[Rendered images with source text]
++++++++
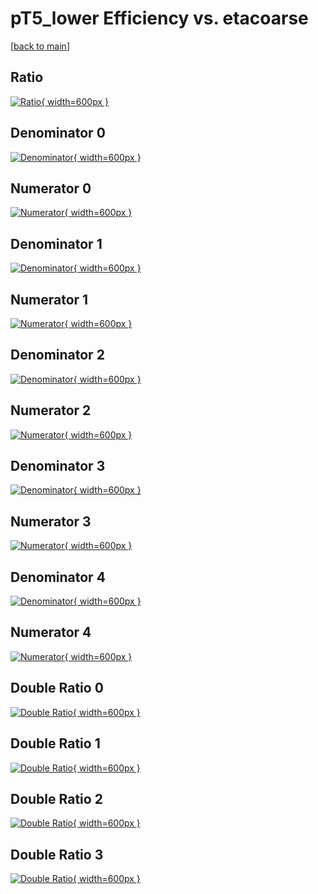 # pT5_lower Efficiency vs. etacoarse

[[back to main](./)]



## Ratio

[![Ratio](../mtv/var/pT5_lower_base_321_-1_eff_etacoarse.png){ width=600px }](../mtv/var/pT5_lower_base_321_-1_eff_etacoarse.pdf)

## Denominator 0

[![Denominator](../mtv/den/pT5_lower_base_321_-1_eff_etacoarse_den0.png){ width=600px }](../mtv/den/pT5_lower_base_321_-1_eff_etacoarse_den0.pdf)

## Numerator 0

[![Numerator](../mtv/num/pT5_lower_base_321_-1_eff_etacoarse_num0.png){ width=600px }](../mtv/num/pT5_lower_base_321_-1_eff_etacoarse_num0.pdf)

## Denominator 1

[![Denominator](../mtv/den/pT5_lower_base_321_-1_eff_etacoarse_den1.png){ width=600px }](../mtv/den/pT5_lower_base_321_-1_eff_etacoarse_den1.pdf)

## Numerator 1

[![Numerator](../mtv/num/pT5_lower_base_321_-1_eff_etacoarse_num1.png){ width=600px }](../mtv/num/pT5_lower_base_321_-1_eff_etacoarse_num1.pdf)

## Denominator 2

[![Denominator](../mtv/den/pT5_lower_base_321_-1_eff_etacoarse_den2.png){ width=600px }](../mtv/den/pT5_lower_base_321_-1_eff_etacoarse_den2.pdf)

## Numerator 2

[![Numerator](../mtv/num/pT5_lower_base_321_-1_eff_etacoarse_num2.png){ width=600px }](../mtv/num/pT5_lower_base_321_-1_eff_etacoarse_num2.pdf)

## Denominator 3

[![Denominator](../mtv/den/pT5_lower_base_321_-1_eff_etacoarse_den3.png){ width=600px }](../mtv/den/pT5_lower_base_321_-1_eff_etacoarse_den3.pdf)

## Numerator 3

[![Numerator](../mtv/num/pT5_lower_base_321_-1_eff_etacoarse_num3.png){ width=600px }](../mtv/num/pT5_lower_base_321_-1_eff_etacoarse_num3.pdf)

## Denominator 4

[![Denominator](../mtv/den/pT5_lower_base_321_-1_eff_etacoarse_den4.png){ width=600px }](../mtv/den/pT5_lower_base_321_-1_eff_etacoarse_den4.pdf)

## Numerator 4

[![Numerator](../mtv/num/pT5_lower_base_321_-1_eff_etacoarse_num4.png){ width=600px }](../mtv/num/pT5_lower_base_321_-1_eff_etacoarse_num4.pdf)

## Double Ratio 0

[![Double Ratio](../mtv/ratio/pT5_lower_base_321_-1_eff_etacoarse_ratio0.png){ width=600px }](../mtv/ratio/pT5_lower_base_321_-1_eff_etacoarse_ratio0.pdf)

## Double Ratio 1

[![Double Ratio](../mtv/ratio/pT5_lower_base_321_-1_eff_etacoarse_ratio1.png){ width=600px }](../mtv/ratio/pT5_lower_base_321_-1_eff_etacoarse_ratio1.pdf)

## Double Ratio 2

[![Double Ratio](../mtv/ratio/pT5_lower_base_321_-1_eff_etacoarse_ratio2.png){ width=600px }](../mtv/ratio/pT5_lower_base_321_-1_eff_etacoarse_ratio2.pdf)

## Double Ratio 3

[![Double Ratio](../mtv/ratio/pT5_lower_base_321_-1_eff_etacoarse_ratio3.png){ width=600px }](../mtv/ratio/pT5_lower_base_321_-1_eff_etacoarse_ratio3.pdf)

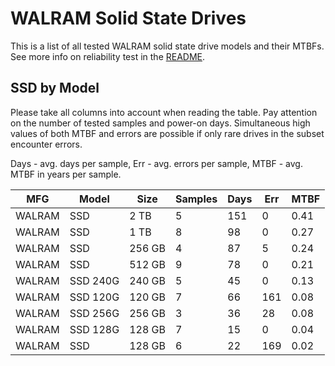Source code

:WALRAM Solid State Drives
=========================

This is a list of all tested WALRAM solid state drive models and their MTBFs. See
more info on reliability test in the [README](https://github.com/linuxhw/SMART).

SSD by Model
------------

Please take all columns into account when reading the table. Pay attention on the
number of tested samples and power-on days. Simultaneous high values of both MTBF
and errors are possible if only rare drives in the subset encounter errors.

Days - avg. days per sample,
Err  - avg. errors per sample,
MTBF - avg. MTBF in years per sample.

| MFG       | Model              | Size   | Samples | Days  | Err   | MTBF |
|-----------|--------------------|--------|---------|-------|-------|------|
| WALRAM    | SSD                | 2 TB   | 5       | 151   | 0     | 0.41   |
| WALRAM    | SSD                | 1 TB   | 8       | 98    | 0     | 0.27   |
| WALRAM    | SSD                | 256 GB | 4       | 87    | 5     | 0.24   |
| WALRAM    | SSD                | 512 GB | 9       | 78    | 0     | 0.21   |
| WALRAM    | SSD 240G           | 240 GB | 5       | 45    | 0     | 0.13   |
| WALRAM    | SSD 120G           | 120 GB | 7       | 66    | 161   | 0.08   |
| WALRAM    | SSD 256G           | 256 GB | 3       | 36    | 28    | 0.08   |
| WALRAM    | SSD 128G           | 128 GB | 7       | 15    | 0     | 0.04   |
| WALRAM    | SSD                | 128 GB | 6       | 22    | 169   | 0.02   |
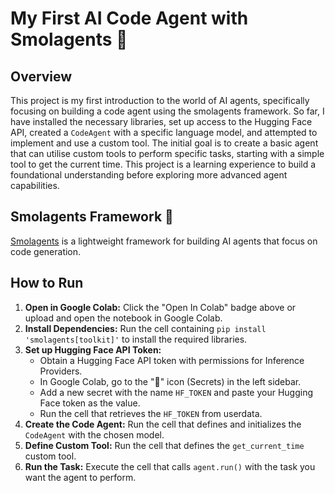 # My First AI Code Agent with Smolagents 🤖

## Overview

This project is my first introduction to the world of AI agents, specifically focusing on building a code agent using the smolagents framework. So far, I have installed the necessary libraries, set up access to the Hugging Face API, created a `CodeAgent` with a specific language model, and attempted to implement and use a custom tool. The initial goal is to create a basic agent that can utilise custom tools to perform specific tasks, starting with a simple tool to get the current time. This project is a learning experience to build a foundational understanding before exploring more advanced agent capabilities.

## Smolagents Framework 🤖

[Smolagents](https://github.com/smol-ai/smolagents) is a lightweight framework for building AI agents that focus on code generation.

## How to Run

1.  **Open in Google Colab:** Click the "Open In Colab" badge above or upload and open the notebook in Google Colab.
2.  **Install Dependencies:** Run the cell containing `pip install 'smolagents[toolkit]'` to install the required libraries.
3.  **Set up Hugging Face API Token:**
    *   Obtain a Hugging Face API token with permissions for Inference Providers.
    *   In Google Colab, go to the "🔑" icon (Secrets) in the left sidebar.
    *   Add a new secret with the name `HF_TOKEN` and paste your Hugging Face token as the value.
    *   Run the cell that retrieves the `HF_TOKEN` from userdata.
4.  **Create the Code Agent:** Run the cell that defines and initializes the `CodeAgent` with the chosen model.
5.  **Define Custom Tool:** Run the cell that defines the `get_current_time` custom tool.
6.  **Run the Task:** Execute the cell that calls `agent.run()` with the task you want the agent to perform.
++++++++
TASK REQUIREMENTS: Search each line of the data above for "github", and copy the lines where it occurs.

ANSWER SPACE:
more info on reliability test in the [README](https://github.com/linuxhw/SMART).
[Smolagents](https://github.com/smol-ai/smolagents) is a lightweight framework for building AI agents that focus on code generation.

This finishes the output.